**Description of the task**. Return exactly the lines of the records below, starting at the line that contains "Troy 等人通过文献分析，" and ending at the line that contains "因此，社会-生态系统不等同于", with both of those lines kept.

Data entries
====================

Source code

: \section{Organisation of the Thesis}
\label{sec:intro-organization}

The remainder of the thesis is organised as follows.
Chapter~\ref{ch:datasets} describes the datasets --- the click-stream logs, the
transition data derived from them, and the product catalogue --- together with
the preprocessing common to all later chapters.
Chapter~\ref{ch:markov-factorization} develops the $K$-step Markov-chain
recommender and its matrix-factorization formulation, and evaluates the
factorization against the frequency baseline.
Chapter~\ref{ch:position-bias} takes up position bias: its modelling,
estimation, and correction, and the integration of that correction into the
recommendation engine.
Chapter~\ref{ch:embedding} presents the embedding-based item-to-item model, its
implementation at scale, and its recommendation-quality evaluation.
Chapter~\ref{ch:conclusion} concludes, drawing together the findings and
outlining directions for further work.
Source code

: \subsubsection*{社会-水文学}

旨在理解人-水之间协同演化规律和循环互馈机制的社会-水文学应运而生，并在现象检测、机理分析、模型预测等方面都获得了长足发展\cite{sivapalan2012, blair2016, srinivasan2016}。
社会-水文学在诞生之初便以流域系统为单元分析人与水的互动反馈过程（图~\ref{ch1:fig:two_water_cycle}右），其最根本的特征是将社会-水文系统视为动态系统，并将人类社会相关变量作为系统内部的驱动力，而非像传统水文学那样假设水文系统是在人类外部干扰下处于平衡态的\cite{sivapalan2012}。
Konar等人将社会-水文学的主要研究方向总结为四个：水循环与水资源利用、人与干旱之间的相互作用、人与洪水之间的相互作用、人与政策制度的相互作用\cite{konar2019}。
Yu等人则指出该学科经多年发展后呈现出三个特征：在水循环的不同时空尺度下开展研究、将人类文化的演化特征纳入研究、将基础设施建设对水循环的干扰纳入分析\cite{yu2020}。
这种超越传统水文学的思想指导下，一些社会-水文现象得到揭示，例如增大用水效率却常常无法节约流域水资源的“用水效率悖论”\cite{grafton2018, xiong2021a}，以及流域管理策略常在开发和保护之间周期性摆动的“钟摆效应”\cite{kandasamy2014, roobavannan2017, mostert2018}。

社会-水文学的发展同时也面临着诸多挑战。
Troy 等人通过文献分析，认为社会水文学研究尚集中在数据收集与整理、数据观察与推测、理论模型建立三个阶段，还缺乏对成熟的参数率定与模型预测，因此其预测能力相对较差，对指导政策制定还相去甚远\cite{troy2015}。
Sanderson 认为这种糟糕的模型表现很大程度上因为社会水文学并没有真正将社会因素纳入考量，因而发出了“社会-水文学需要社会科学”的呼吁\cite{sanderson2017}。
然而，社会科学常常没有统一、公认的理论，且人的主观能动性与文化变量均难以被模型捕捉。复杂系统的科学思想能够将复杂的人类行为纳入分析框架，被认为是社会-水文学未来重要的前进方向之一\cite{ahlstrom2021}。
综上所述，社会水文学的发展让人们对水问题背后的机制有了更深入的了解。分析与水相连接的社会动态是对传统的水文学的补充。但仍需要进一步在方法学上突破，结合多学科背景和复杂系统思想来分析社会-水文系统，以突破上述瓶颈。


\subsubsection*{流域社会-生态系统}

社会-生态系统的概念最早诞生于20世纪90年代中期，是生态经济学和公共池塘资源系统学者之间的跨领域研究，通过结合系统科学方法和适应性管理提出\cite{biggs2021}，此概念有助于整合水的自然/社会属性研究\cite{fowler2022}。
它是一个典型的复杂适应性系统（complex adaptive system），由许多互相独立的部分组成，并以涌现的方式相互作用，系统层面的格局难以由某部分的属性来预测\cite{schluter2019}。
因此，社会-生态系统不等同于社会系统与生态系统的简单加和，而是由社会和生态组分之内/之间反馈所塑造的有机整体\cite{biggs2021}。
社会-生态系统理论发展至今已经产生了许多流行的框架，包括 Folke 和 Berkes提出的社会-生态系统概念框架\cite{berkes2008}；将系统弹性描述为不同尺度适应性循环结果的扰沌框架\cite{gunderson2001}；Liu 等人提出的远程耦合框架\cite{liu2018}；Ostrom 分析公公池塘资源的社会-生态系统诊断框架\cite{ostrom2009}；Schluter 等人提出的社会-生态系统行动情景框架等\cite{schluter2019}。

====================

**Exercise answer**.
Troy 等人通过文献分析，认为社会水文学研究尚集中在数据收集与整理、数据观察与推测、理论模型建立三个阶段，还缺乏对成熟的参数率定与模型预测，因此其预测能力相对较差，对指导政策制定还相去甚远\cite{troy2015}。
Sanderson 认为这种糟糕的模型表现很大程度上因为社会水文学并没有真正将社会因素纳入考量，因而发出了“社会-水文学需要社会科学”的呼吁\cite{sanderson2017}。
然而，社会科学常常没有统一、公认的理论，且人的主观能动性与文化变量均难以被模型捕捉。复杂系统的科学思想能够将复杂的人类行为纳入分析框架，被认为是社会-水文学未来重要的前进方向之一\cite{ahlstrom2021}。
综上所述，社会水文学的发展让人们对水问题背后的机制有了更深入的了解。分析与水相连接的社会动态是对传统的水文学的补充。但仍需要进一步在方法学上突破，结合多学科背景和复杂系统思想来分析社会-水文系统，以突破上述瓶颈。


\subsubsection*{流域社会-生态系统}

社会-生态系统的概念最早诞生于20世纪90年代中期，是生态经济学和公共池塘资源系统学者之间的跨领域研究，通过结合系统科学方法和适应性管理提出\cite{biggs2021}，此概念有助于整合水的自然/社会属性研究\cite{fowler2022}。
它是一个典型的复杂适应性系统（complex adaptive system），由许多互相独立的部分组成，并以涌现的方式相互作用，系统层面的格局难以由某部分的属性来预测\cite{schluter2019}。
因此，社会-生态系统不等同于社会系统与生态系统的简单加和，而是由社会和生态组分之内/之间反馈所塑造的有机整体\cite{biggs2021}。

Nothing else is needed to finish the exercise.